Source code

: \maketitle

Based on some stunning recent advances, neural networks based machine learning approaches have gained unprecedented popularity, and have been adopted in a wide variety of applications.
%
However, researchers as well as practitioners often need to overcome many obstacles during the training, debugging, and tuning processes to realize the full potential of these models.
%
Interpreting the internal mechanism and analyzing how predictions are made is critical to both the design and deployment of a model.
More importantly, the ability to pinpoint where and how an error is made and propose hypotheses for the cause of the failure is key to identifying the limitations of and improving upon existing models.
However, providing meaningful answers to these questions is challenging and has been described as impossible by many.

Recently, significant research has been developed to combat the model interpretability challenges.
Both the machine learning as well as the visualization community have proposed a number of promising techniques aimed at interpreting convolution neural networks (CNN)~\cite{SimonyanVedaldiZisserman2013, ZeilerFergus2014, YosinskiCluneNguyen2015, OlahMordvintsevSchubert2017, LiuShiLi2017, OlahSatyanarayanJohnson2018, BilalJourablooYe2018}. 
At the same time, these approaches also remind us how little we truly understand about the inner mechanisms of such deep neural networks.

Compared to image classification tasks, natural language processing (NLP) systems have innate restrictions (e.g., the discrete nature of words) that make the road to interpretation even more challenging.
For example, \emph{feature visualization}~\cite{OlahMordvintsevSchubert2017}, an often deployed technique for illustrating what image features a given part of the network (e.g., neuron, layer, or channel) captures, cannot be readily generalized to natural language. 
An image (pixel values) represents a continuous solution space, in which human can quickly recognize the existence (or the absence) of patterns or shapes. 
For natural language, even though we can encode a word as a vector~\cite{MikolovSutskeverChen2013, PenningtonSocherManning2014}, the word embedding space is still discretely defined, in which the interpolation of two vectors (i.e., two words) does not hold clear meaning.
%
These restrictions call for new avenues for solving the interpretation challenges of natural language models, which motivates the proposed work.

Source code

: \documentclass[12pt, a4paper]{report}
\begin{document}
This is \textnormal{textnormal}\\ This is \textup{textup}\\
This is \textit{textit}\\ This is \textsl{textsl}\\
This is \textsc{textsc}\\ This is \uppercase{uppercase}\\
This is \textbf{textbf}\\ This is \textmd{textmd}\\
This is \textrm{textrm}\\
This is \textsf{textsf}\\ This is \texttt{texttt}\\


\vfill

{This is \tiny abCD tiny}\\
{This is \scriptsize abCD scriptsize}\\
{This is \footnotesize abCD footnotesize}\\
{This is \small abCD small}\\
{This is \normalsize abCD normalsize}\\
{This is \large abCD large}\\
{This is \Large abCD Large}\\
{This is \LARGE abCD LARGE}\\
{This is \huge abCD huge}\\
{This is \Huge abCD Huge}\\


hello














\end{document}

○ ○ ○

» **THE TASK**: Each line of the listing needs to be transcribed exactly.

» **TASK OUTPUT**:
Source code

: \maketitle

Based on some stunning recent advances, neural networks based machine learning approaches have gained unprecedented popularity, and have been adopted in a wide variety of applications.
%
However, researchers as well as practitioners often need to overcome many obstacles during the training, debugging, and tuning processes to realize the full potential of these models.
%
Interpreting the internal mechanism and analyzing how predictions are made is critical to both the design and deployment of a model.
More importantly, the ability to pinpoint where and how an error is made and propose hypotheses for the cause of the failure is key to identifying the limitations of and improving upon existing models.
However, providing meaningful answers to these questions is challenging and has been described as impossible by many.

Recently, significant research has been developed to combat the model interpretability challenges.
Both the machine learning as well as the visualization community have proposed a number of promising techniques aimed at interpreting convolution neural networks (CNN)~\cite{SimonyanVedaldiZisserman2013, ZeilerFergus2014, YosinskiCluneNguyen2015, OlahMordvintsevSchubert2017, LiuShiLi2017, OlahSatyanarayanJohnson2018, BilalJourablooYe2018}. 
At the same time, these approaches also remind us how little we truly understand about the inner mechanisms of such deep neural networks.

Compared to image classification tasks, natural language processing (NLP) systems have innate restrictions (e.g., the discrete nature of words) that make the road to interpretation even more challenging.
For example, \emph{feature visualization}~\cite{OlahMordvintsevSchubert2017}, an often deployed technique for illustrating what image features a given part of the network (e.g., neuron, layer, or channel) captures, cannot be readily generalized to natural language. 
An image (pixel values) represents a continuous solution space, in which human can quickly recognize the existence (or the absence) of patterns or shapes. 
For natural language, even though we can encode a word as a vector~\cite{MikolovSutskeverChen2013, PenningtonSocherManning2014}, the word embedding space is still discretely defined, in which the interpolation of two vectors (i.e., two words) does not hold clear meaning.
%
These restrictions call for new avenues for solving the interpretation challenges of natural language models, which motivates the proposed work.

Source code

: \documentclass[12pt, a4paper]{report}
\begin{document}
This is \textnormal{textnormal}\\ This is \textup{textup}\\
This is \textit{textit}\\ This is \textsl{textsl}\\
This is \textsc{textsc}\\ This is \uppercase{uppercase}\\
This is \textbf{textbf}\\ This is \textmd{textmd}\\
This is \textrm{textrm}\\
This is \textsf{textsf}\\ This is \texttt{texttt}\\


\vfill

{This is \tiny abCD tiny}\\
{This is \scriptsize abCD scriptsize}\\
{This is \footnotesize abCD footnotesize}\\
{This is \small abCD small}\\
{This is \normalsize abCD normalsize}\\
{This is \large abCD large}\\
{This is \Large abCD Large}\\
{This is \LARGE abCD LARGE}\\
{This is \huge abCD huge}\\
{This is \Huge abCD Huge}\\


hello














\end{document}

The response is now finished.